A 3B-parameter instruction-tuned language model optimized for reasoning, math, and code generation tasks, powered by our new **ADS (Adaptive Dual-Search Distillation)** technique.

## Model Details

| | |
|---|---|
| **Model** | Kai-3B-Instruct |
| **Architecture** | SmolLM3ForCausalLM |
| **Parameters** | 3B |
| **Hidden size** | 2048 |
| **Intermediate size** | 11008 |
| **Layers** | 36 |
| **Attention heads** | 16 (4 KV heads, GQA) |
| **Context length** | 65536 |
| **Precision** | bfloat16 |
| **Vocab size** | 128,256 |

## What is ADS?

**Adaptive Dual-Search Distillation** treats model fine-tuning as a constrained optimization problem inspired by Operations Research. The core mechanism is a dynamic loss function with a stateful dual penalty factor that adapts based on embedding space entropy — forcing the model to converge to high-confidence predictions at difficult reasoning points, without modifying the model architecture.

## Benchmark Results

![Performance Comparison Across General, Code, and Math Benchmarks](model_comparison.png)

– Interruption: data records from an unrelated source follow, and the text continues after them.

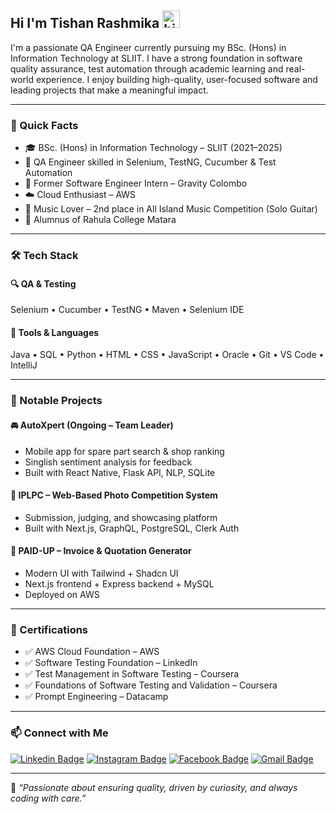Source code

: ## Hi I'm Tishan Rashmika <img src="https://user-images.githubusercontent.com/1303154/88677602-1635ba80-d120-11ea-84d8-d263ba5fc3c0.gif" width="28px" height="28px" alt="hi">

I'm a passionate QA Engineer currently pursuing my BSc. (Hons) in Information Technology at SLIIT. I have a strong foundation in software quality assurance, test automation through academic learning and real-world experience. I enjoy building high-quality, user-focused software and leading projects that make a meaningful impact.

---

### 🚀 Quick Facts

- 🎓 BSc. (Hons) in Information Technology – SLIIT (2021–2025)
- 🧪 QA Engineer skilled in Selenium, TestNG, Cucumber & Test Automation
- 💼 Former Software Engineer Intern – Gravity Colombo
- ☁️ Cloud Enthusiast – AWS
- 🎸 Music Lover – 2nd place in All Island Music Competition (Solo Guitar)
- 🏫 Alumnus of Rahula College Matara

---

### 🛠️ Tech Stack

#### 🔍 QA & Testing
Selenium • Cucumber • TestNG • Maven • Selenium IDE

#### 🧰 Tools & Languages
Java • SQL • Python • HTML • CSS • JavaScript • Oracle • Git • VS Code • IntelliJ

---

### 🌟 Notable Projects

#### 🚘 AutoXpert (Ongoing – Team Leader)
- Mobile app for spare part search & shop ranking
- Singlish sentiment analysis for feedback
- Built with React Native, Flask API, NLP, SQLite

#### 📸 IPLPC – Web-Based Photo Competition System
- Submission, judging, and showcasing platform
- Built with Next.js, GraphQL, PostgreSQL, Clerk Auth

#### 🧾 PAID-UP – Invoice & Quotation Generator
- Modern UI with Tailwind + Shadcn UI
- Next.js frontend + Express backend + MySQL
- Deployed on AWS

---

### 📜 Certifications

- ✅ AWS Cloud Foundation – AWS
- ✅ Software Testing Foundation – LinkedIn
- ✅ Test Management in Software Testing – Coursera
- ✅ Foundations of Software Testing and Validation – Coursera
- ✅ Prompt Engineering – Datacamp

---

### 📫 Connect with Me

[![Linkedin Badge](https://img.shields.io/badge/-TishanRashmika-0e76a8?style=flat&labelColor=0e76a8&logo=linkedin&logoColor=white)](https://www.linkedin.com/in/tishan-rashmika/)
[![Instagram Badge](https://img.shields.io/badge/-tish_rash-e84393?style=flat&labelColor=e84393&logo=instagram&logoColor=white)](https://www.instagram.com/tish_rash/)
[![Facebook Badge](https://img.shields.io/badge/-Rashmika_Gamage-0e76a8?style=flat&labelColor=0e76a8&logo=facebook&logoColor=white)](https://www.facebook.com/tishrash)
[![Gmail Badge](https://img.shields.io/badge/-Tishan_Rashmika-c0392b?style=flat&labelColor=c0392b&logo=gmail&logoColor=white)](mailto:tishanrashmika00@gmail.com)

---

🧠 *“Passionate about ensuring quality, driven by curiosity, and always coding with care.”*
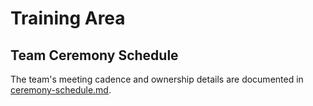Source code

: # Training Area

## Team Ceremony Schedule

The team's meeting cadence and ownership details are documented in [ceremony-schedule.md](ceremony-schedule.md).
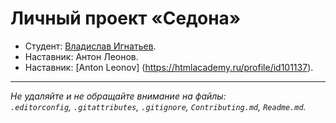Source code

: # Личный проект «Седона»

* Студент: [Владислав Игнатьев](https://up.htmlacademy.ru/htmlcss/30/user/1814471).
* Наставник: Антон Леонов.
* Наставник: [Anton Leonov] (https://htmlacademy.ru/profile/id101137).

---

_Не удаляйте и не обращайте внимание на файлы:_<br>
_`.editorconfig`, `.gitattributes`, `.gitignore`, `Contributing.md`, `Readme.md`._
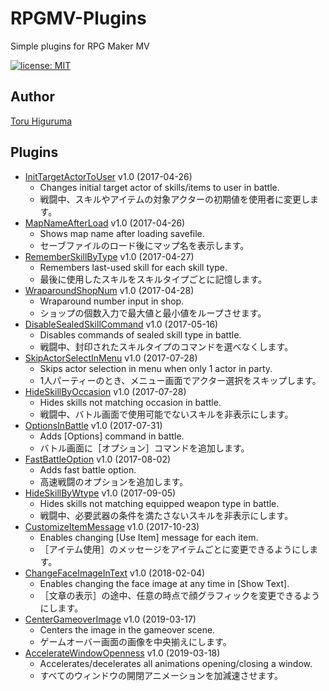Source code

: # RPGMV-Plugins
Simple plugins for RPG Maker MV

[![license: MIT](https://img.shields.io/badge/license-MIT-blue.svg)](/LICENSE)

## Author
[Toru Higuruma](https://github.com/neofuji)

## Plugins
- [InitTargetActorToUser](/battle/InitTargetActorToUser.js) v1.0 (2017-04-26)
  - Changes initial target actor of skills/items to user in battle.
  - 戦闘中、スキルやアイテムの対象アクターの初期値を使用者に変更します。
- [MapNameAfterLoad](/map/MapNameAfterLoad.js) v1.0 (2017-04-26)
  - Shows map name after loading savefile.
  - セーブファイルのロード後にマップ名を表示します。
- [RememberSkillByType](/system/RememberSkillByType.js) v1.0 (2017-04-27)
  - Remembers last-used skill for each skill type.
  - 最後に使用したスキルをスキルタイプごとに記憶します。
- [WraparoundShopNum](/menu/WraparoundShopNum.js) v1.0 (2017-04-28)
  - Wraparound number input in shop.
  - ショップの個数入力で最大値と最小値をループさせます。
- [DisableSealedSkillCommand](/battle/DisableSealedSkillCommand.js) v1.0 (2017-05-16)
  - Disables commands of sealed skill type in battle.
  - 戦闘中、封印されたスキルタイプのコマンドを選べなくします。
- [SkipActorSelectInMenu](/menu/SkipActorSelectInMenu.js) v1.0 (2017-07-28)
  - Skips actor selection in menu when only 1 actor in party.
  - 1人パーティーのとき、メニュー画面でアクター選択をスキップします。
- [HideSkillByOccasion](/battle/HideSkillByOccasion.js) v1.0 (2017-07-28)
  - Hides skills not matching occasion in battle.
  - 戦闘中、バトル画面で使用可能でないスキルを非表示にします。
- [OptionsInBattle](/battle/OptionsInBattle.js) v1.0 (2017-07-31)
  - Adds [Options] command in battle.
  - バトル画面に［オプション］コマンドを追加します。
- [FastBattleOption](/battle/FastBattleOption.js) v1.0 (2017-08-02)
  - Adds fast battle option.
  - 高速戦闘のオプションを追加します。
- [HideSkillByWtype](/battle/HideSkillByWtype.js) v1.0 (2017-09-05)
  - Hides skills not matching equipped weapon type in battle.
  - 戦闘中、必要武器の条件を満たさないスキルを非表示にします。
- [CustomizeItemMessage](/battle/CustomizeItemMessage.js) v1.0 (2017-10-23)
  - Enables changing [Use Item] message for each item.
  - ［アイテム使用］のメッセージをアイテムごとに変更できるようにします。
- [ChangeFaceImageInText](/event/ChangeFaceImageInText.js) v1.0 (2018-02-04)
  - Enables changing the face image at any time in [Show Text].
  - ［文章の表示］の途中、任意の時点で顔グラフィックを変更できるようにします。
- [CenterGameoverImage](/event/CenterGameoverImage.js) v1.0 (2019-03-17)
  - Centers the image in the gameover scene.
  - ゲームオーバー画面の画像を中央揃えにします。
- [AccelerateWindowOpenness](/system/AccelerateWindowOpenness.js) v1.0 (2019-03-18)
  - Accelerates/decelerates all animations opening/closing a window.
  - すべてのウィンドウの開閉アニメーションを加減速させます。
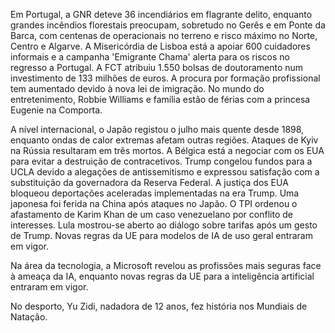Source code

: Em Portugal, a GNR deteve 36 incendiários em flagrante delito, enquanto grandes incêndios florestais preocupam, sobretudo no Gerês e em Ponte da Barca, com centenas de operacionais no terreno e risco máximo no Norte, Centro e Algarve. A Misericórdia de Lisboa está a apoiar 600 cuidadores informais e a campanha 'Emigrante Chama' alerta para os riscos no regresso a Portugal. A FCT atribuiu 1.550 bolsas de doutoramento num investimento de 133 milhões de euros. A procura por formação profissional tem aumentado devido à nova lei de imigração. No mundo do entretenimento, Robbie Williams e família estão de férias com a princesa Eugenie na Comporta.

A nível internacional, o Japão registou o julho mais quente desde 1898, enquanto ondas de calor extremas afetam outras regiões. Ataques de Kyiv na Rússia resultaram em três mortos. A Bélgica está a negociar com os EUA para evitar a destruição de contracetivos. Trump congelou fundos para a UCLA devido a alegações de antissemitismo e expressou satisfação com a substituição da governadora da Reserva Federal. A justiça dos EUA bloqueou deportações aceleradas implementadas na era Trump. Uma japonesa foi ferida na China após ataques no Japão. O TPI ordenou o afastamento de Karim Khan de um caso venezuelano por conflito de interesses. Lula mostrou-se aberto ao diálogo sobre tarifas após um gesto de Trump. Novas regras da UE para modelos de IA de uso geral entraram em vigor.

Na área da tecnologia, a Microsoft revelou as profissões mais seguras face à ameaça da IA, enquanto novas regras da UE para a inteligência artificial entraram em vigor.

No desporto, Yu Zidi, nadadora de 12 anos, fez história nos Mundiais de Natação.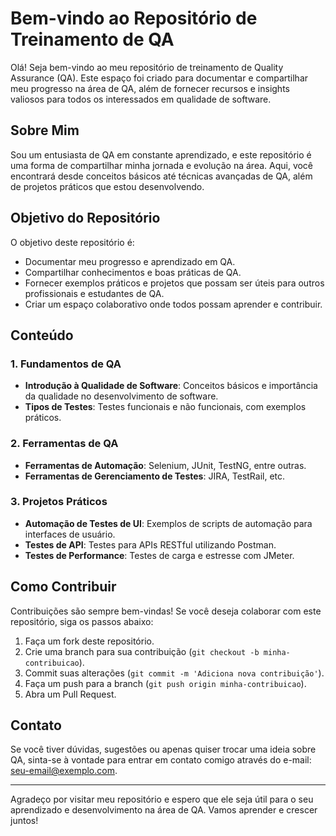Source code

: # Bem-vindo ao Repositório de Treinamento de QA

Olá! Seja bem-vindo ao meu repositório de treinamento de Quality Assurance (QA). Este espaço foi criado para documentar e compartilhar meu progresso na área de QA, além de fornecer recursos e insights valiosos para todos os interessados em qualidade de software.

## Sobre Mim

Sou um entusiasta de QA em constante aprendizado, e este repositório é uma forma de compartilhar minha jornada e evolução na área. Aqui, você encontrará desde conceitos básicos até técnicas avançadas de QA, além de projetos práticos que estou desenvolvendo.

## Objetivo do Repositório

O objetivo deste repositório é:

- Documentar meu progresso e aprendizado em QA.
- Compartilhar conhecimentos e boas práticas de QA.
- Fornecer exemplos práticos e projetos que possam ser úteis para outros profissionais e estudantes de QA.
- Criar um espaço colaborativo onde todos possam aprender e contribuir.

## Conteúdo

### 1. Fundamentos de QA
- **Introdução à Qualidade de Software**: Conceitos básicos e importância da qualidade no desenvolvimento de software.
- **Tipos de Testes**: Testes funcionais e não funcionais, com exemplos práticos.

### 2. Ferramentas de QA
- **Ferramentas de Automação**: Selenium, JUnit, TestNG, entre outras.
- **Ferramentas de Gerenciamento de Testes**: JIRA, TestRail, etc.

### 3. Projetos Práticos
- **Automação de Testes de UI**: Exemplos de scripts de automação para interfaces de usuário.
- **Testes de API**: Testes para APIs RESTful utilizando Postman.
- **Testes de Performance**: Testes de carga e estresse com JMeter.

## Como Contribuir

Contribuições são sempre bem-vindas! Se você deseja colaborar com este repositório, siga os passos abaixo:

1. Faça um fork deste repositório.
2. Crie uma branch para sua contribuição (`git checkout -b minha-contribuicao`).
3. Commit suas alterações (`git commit -m 'Adiciona nova contribuição'`).
4. Faça um push para a branch (`git push origin minha-contribuicao`).
5. Abra um Pull Request.

## Contato

Se você tiver dúvidas, sugestões ou apenas quiser trocar uma ideia sobre QA, sinta-se à vontade para entrar em contato comigo através do e-mail: seu-email@exemplo.com.

---

Agradeço por visitar meu repositório e espero que ele seja útil para o seu aprendizado e desenvolvimento na área de QA. Vamos aprender e crescer juntos!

### General (5-shot, log-likelihood)

| Model | Params | MMLU | ARC-c (acc_norm) | HellaSwag (acc_norm) | PIQA (acc_norm) |
|---|:---:|:---:|:---:|:---:|:---:|
| TinyLlama | 1.1B | ~26.0% | ~33.0% | ~60.0% | ~71.0% |
| SmolLM2 | 1.7B | ~35.0% | ~38.0% | ~65.0% | ~74.0% |
| Llama-2-7B | 7B | 45.3% | 46.2% | 77.2% | 79.8% |
| Gemma-2-2B | 2.6B | ~52.0% | ~53.0% | 75.0% | ~78.0% |
| **Kai-3B-Instruct** | **3B** | **53.62%** | **51.88%** | **69.53%** | **77.53%** |
| Qwen2.5-3B | 3B | ~63.0% | ~55.0% | ~73.0% | ~80.0% |

## Code Generation — HumanEval (Pass@1, 0-shot)

| Model | Params | HumanEval (Pass@1) | Notes |
|---|:---:|:---:|---|
| Llama-2-7B | 7B | ~12.8% | 3x overtake — smaller model, far better code |
| SmolLM2-1.7B | 1.7B | ~25.0% | ADS delivers +14pp pure gain |
| Gemma-2-2B | 2B | ~30.0% | Surpasses Google's heavily distilled 2B flagship |
| **Kai-3B-Instruct** | **3B** | **39.02%** | **ADS topological pruning, full pipeline** |
| GPT-3.5 (Legacy) | 175B | ~48.0% | Kai-3B trails the original GPT-3.5 by only ~9pp |

## Math — GSM8K (0-shot)

| Model | Params | GSM8K (exact_match) |
|---|:---:|:---:|
| **Kai-3B-Instruct** | **3B** | **39.27%** |

### Key Observations

1. **Surpasses Llama-2-7B**: Kai-3B outperforms Llama-2-7B on MMLU (+8.3pp) and ARC-Challenge (+5.7pp) with less than half the parameters — a 7B model decisively beaten by a 3B distilled model.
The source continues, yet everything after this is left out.